▶ [Exercise directions]: The expected output is the data below, character for character, without its pictures.

▶ [Items from a data source]:
=== Section Start ===

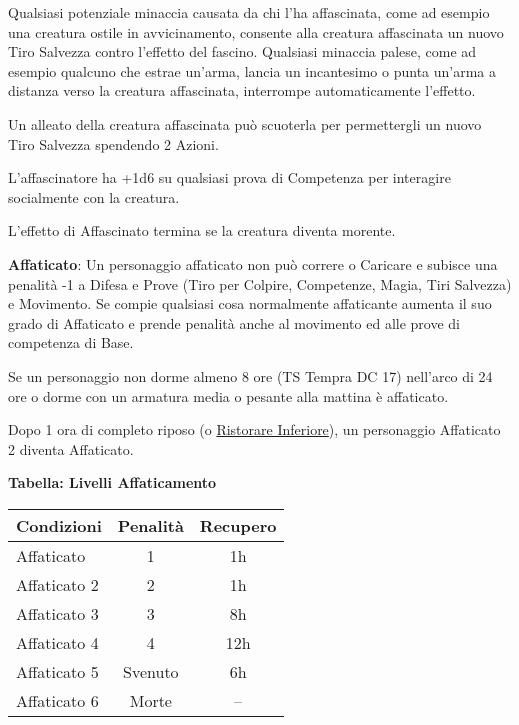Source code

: \begin{multicols}{2}
Qualsiasi potenziale minaccia causata da chi l'ha affascinata, come ad esempio una creatura ostile in avvicinamento, consente alla creatura affascinata un nuovo Tiro Salvezza contro l'effetto del fascino. Qualsiasi minaccia palese, come ad esempio qualcuno che estrae un'arma, lancia un incantesimo o punta un'arma a distanza verso la creatura affascinata, interrompe automaticamente l'effetto.

Un alleato della creatura affascinata può scuoterla per permettergli un nuovo Tiro Salvezza spendendo 2 Azioni.

L'affascinatore ha +1d6 su qualsiasi prova di Competenza per interagire socialmente con la creatura.

L'effetto di Affascinato termina se la creatura diventa morente.

\textbf{Affaticato}\hypertarget{affaticato}{}\label{affaticato}: Un personaggio affaticato non può correre o Caricare e subisce una penalità -1 a Difesa e Prove (Tiro per Colpire, Competenze, Magia, Tiri Salvezza) e Movimento. Se compie qualsiasi cosa normalmente affaticante aumenta il suo grado di Affaticato e prende penalità anche al movimento ed alle prove di competenza di Base.

Se un personaggio non dorme almeno 8 ore (TS Tempra DC 17) nell'arco di 24 ore o dorme con un armatura media o pesante alla mattina è affaticato.

Dopo 1 ora di completo riposo (o \hyperlink{Ristorare Inferiore}{Ristorare Inferiore}), un personaggio Affaticato 2 diventa Affaticato.

\medskip

\textbf{Tabella: Livelli Affaticamento}

\medskip

\noindent\begin{tabularx}{\linewidth}{Xcc}
	\toprule
\rowcolor{gray!20}\textbf{Condizioni}& \textbf{Penalità}&\textbf{Recupero}\\
\toprule
Affaticato 		&	1 		&	1h\\
\rowcolor{gray!20}Affaticato 2	&	2		&	1h\\
Affaticato 3	&	3		&	8h\\
\rowcolor{gray!20}Affaticato 4	&	4		&	12h\\
Affaticato 5	&	Svenuto	&	6h\\
\rowcolor{gray!20}Affaticato 6	&	Morte	&	--
\end{tabularx}


\end{multicols}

=== Section End ===

▶ [Result of the exercise]:
Source code

: \begin{multicols}{2}
Qualsiasi potenziale minaccia causata da chi l'ha affascinata, come ad esempio una creatura ostile in avvicinamento, consente alla creatura affascinata un nuovo Tiro Salvezza contro l'effetto del fascino. Qualsiasi minaccia palese, come ad esempio qualcuno che estrae un'arma, lancia un incantesimo o punta un'arma a distanza verso la creatura affascinata, interrompe automaticamente l'effetto.

Un alleato della creatura affascinata può scuoterla per permettergli un nuovo Tiro Salvezza spendendo 2 Azioni.

L'affascinatore ha +1d6 su qualsiasi prova di Competenza per interagire socialmente con la creatura.

L'effetto di Affascinato termina se la creatura diventa morente.

\textbf{Affaticato}\hypertarget{affaticato}{}\label{affaticato}: Un personaggio affaticato non può correre o Caricare e subisce una penalità -1 a Difesa e Prove (Tiro per Colpire, Competenze, Magia, Tiri Salvezza) e Movimento. Se compie qualsiasi cosa normalmente affaticante aumenta il suo grado di Affaticato e prende penalità anche al movimento ed alle prove di competenza di Base.

Se un personaggio non dorme almeno 8 ore (TS Tempra DC 17) nell'arco di 24 ore o dorme con un armatura media o pesante alla mattina è affaticato.

Dopo 1 ora di completo riposo (o \hyperlink{Ristorare Inferiore}{Ristorare Inferiore}), un personaggio Affaticato 2 diventa Affaticato.

\medskip

\textbf{Tabella: Livelli Affaticamento}

\medskip

\noindent\begin{tabularx}{\linewidth}{Xcc}
	\toprule
\rowcolor{gray!20}\textbf{Condizioni}& \textbf{Penalità}&\textbf{Recupero}\\
\toprule
Affaticato 		&	1 		&	1h\\
\rowcolor{gray!20}Affaticato 2	&	2		&	1h\\
Affaticato 3	&	3		&	8h\\
\rowcolor{gray!20}Affaticato 4	&	4		&	12h\\
Affaticato 5	&	Svenuto	&	6h\\
\rowcolor{gray!20}Affaticato 6	&	Morte	&	--
\end{tabularx}


\end{multicols}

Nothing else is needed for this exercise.